Claimant is a paint and wallpaper retailer that was located in Key Largo, Florida, Zone A. Causation is assumed. This is a failed business subject to the claim review framework in Exhibit 6.

A review of the records reveals this business was in existence for 31 years prior to the financial difficulty which forced its liquidation in 2011. Exhibit 6 requires the Vendor Accountants to determine the award by subtracting the Net Liquidation Value from the Total Enterprise Value. The Total Enterprise Value is determined based on the Claimant’s revenue before EBITDA and owner compensation. Then the Liquidation Value of the assets is determined and subtracted from the Total Enterprise Value.
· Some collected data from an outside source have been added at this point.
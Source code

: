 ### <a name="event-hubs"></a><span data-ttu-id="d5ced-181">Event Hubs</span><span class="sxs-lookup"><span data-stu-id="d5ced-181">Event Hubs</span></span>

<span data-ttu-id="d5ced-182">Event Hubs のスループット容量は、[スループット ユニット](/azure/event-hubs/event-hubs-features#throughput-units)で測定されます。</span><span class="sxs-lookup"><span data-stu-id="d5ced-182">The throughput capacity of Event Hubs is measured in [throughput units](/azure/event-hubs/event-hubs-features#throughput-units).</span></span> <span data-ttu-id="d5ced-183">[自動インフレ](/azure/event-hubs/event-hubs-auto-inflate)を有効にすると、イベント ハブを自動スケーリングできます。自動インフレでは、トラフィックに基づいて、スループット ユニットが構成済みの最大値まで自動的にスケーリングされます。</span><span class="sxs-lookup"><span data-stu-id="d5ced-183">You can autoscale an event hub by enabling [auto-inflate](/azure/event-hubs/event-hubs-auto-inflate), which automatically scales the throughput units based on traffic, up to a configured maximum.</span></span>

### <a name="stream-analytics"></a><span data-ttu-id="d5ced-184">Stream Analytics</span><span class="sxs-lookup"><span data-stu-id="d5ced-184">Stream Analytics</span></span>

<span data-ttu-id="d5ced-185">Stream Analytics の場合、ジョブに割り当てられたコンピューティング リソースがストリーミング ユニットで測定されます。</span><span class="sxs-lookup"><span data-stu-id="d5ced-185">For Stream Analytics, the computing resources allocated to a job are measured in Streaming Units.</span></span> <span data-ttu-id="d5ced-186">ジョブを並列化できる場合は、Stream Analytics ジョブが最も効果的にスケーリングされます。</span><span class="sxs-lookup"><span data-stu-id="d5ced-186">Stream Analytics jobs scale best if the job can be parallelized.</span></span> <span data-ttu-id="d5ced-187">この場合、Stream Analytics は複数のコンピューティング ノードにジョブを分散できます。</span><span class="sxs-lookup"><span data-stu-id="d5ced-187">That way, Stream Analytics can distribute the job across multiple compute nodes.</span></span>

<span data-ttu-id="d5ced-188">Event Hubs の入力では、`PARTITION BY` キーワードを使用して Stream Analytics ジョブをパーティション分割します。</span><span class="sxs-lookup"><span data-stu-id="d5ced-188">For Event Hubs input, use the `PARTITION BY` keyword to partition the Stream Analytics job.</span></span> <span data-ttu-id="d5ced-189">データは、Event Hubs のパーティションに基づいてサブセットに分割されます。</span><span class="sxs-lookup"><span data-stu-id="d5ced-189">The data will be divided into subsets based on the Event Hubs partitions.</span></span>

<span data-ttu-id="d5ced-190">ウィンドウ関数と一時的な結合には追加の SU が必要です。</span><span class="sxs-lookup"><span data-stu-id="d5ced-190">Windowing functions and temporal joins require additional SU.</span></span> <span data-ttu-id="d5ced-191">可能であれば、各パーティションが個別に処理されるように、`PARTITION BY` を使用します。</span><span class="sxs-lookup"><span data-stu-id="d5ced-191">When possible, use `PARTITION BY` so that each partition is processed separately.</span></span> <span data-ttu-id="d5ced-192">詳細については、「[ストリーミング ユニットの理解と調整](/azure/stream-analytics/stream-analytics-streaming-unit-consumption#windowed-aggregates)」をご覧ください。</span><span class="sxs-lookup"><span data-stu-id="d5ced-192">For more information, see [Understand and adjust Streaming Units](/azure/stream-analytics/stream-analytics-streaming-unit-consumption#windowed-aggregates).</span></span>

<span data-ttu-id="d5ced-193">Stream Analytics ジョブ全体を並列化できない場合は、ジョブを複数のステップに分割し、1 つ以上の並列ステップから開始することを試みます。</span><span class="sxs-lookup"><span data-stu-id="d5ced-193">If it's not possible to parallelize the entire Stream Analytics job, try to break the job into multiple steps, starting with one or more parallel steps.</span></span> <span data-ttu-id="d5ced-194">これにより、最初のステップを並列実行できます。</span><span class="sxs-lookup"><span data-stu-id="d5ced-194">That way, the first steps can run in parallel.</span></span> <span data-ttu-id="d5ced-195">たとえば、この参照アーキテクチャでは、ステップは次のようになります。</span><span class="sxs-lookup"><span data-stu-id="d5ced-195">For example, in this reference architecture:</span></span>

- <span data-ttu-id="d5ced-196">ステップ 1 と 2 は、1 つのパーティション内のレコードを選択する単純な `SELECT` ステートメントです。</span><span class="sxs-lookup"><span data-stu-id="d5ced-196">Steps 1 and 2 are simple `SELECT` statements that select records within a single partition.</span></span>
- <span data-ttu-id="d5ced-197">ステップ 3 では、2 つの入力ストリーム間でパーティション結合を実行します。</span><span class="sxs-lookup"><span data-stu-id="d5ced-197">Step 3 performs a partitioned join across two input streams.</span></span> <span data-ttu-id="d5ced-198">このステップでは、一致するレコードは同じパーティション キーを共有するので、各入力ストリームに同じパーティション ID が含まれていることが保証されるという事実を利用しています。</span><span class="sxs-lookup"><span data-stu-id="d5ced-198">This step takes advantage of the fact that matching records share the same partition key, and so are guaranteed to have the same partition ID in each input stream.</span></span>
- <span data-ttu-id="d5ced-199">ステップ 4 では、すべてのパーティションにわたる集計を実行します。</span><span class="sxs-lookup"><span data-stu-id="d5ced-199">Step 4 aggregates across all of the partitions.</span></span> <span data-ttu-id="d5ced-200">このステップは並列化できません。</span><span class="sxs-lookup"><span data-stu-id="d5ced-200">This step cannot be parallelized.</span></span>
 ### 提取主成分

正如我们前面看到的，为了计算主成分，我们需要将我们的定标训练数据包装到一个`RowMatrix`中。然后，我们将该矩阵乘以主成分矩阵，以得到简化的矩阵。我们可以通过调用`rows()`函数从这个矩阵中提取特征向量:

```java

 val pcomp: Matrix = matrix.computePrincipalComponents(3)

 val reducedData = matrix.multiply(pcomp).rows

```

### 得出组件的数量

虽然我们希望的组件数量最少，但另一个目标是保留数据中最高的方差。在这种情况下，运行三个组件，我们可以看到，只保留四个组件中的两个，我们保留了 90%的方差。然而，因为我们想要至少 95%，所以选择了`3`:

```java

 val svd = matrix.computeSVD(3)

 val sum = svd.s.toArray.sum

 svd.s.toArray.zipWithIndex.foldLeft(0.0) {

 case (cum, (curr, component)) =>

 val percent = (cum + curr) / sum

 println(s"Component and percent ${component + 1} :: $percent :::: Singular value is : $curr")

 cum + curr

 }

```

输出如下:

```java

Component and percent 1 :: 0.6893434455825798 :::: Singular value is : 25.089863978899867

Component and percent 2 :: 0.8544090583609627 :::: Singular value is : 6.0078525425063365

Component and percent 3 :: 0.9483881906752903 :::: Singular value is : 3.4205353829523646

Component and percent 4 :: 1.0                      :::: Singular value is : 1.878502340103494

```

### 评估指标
In this claim, the Vendor Accountants calculated that the value of the assets exceeded the total business value before the spill and therefore the Claimant suffered no loss. That calculation is flawed. The Accountants decided to include the value of the land and building location of the business as assets of the business when they are not. The land/building are owned and mortgaged by the individual that owned the business entity and not the business itself. Further, the owner is upside down on the land/building. True, the business paid the mortgage, utilities, upkeep and taxes on the land/building and no written triple net lease was ever executed. The Claimant also listed these expenses as business related on its tax returns and showed the building as an asset. In this panel member’s opinion, none of those facts change the incident of ownership that resides not in the Claimant, rather in the name of the individual that owned both the land/building and business. These are separate legal entities and that fact must be recognized by the Settlement Agreement.

Therefore, this claim is remanded to the Administrator to recalculate the award after removing the value of the land and building from the liquidation assets.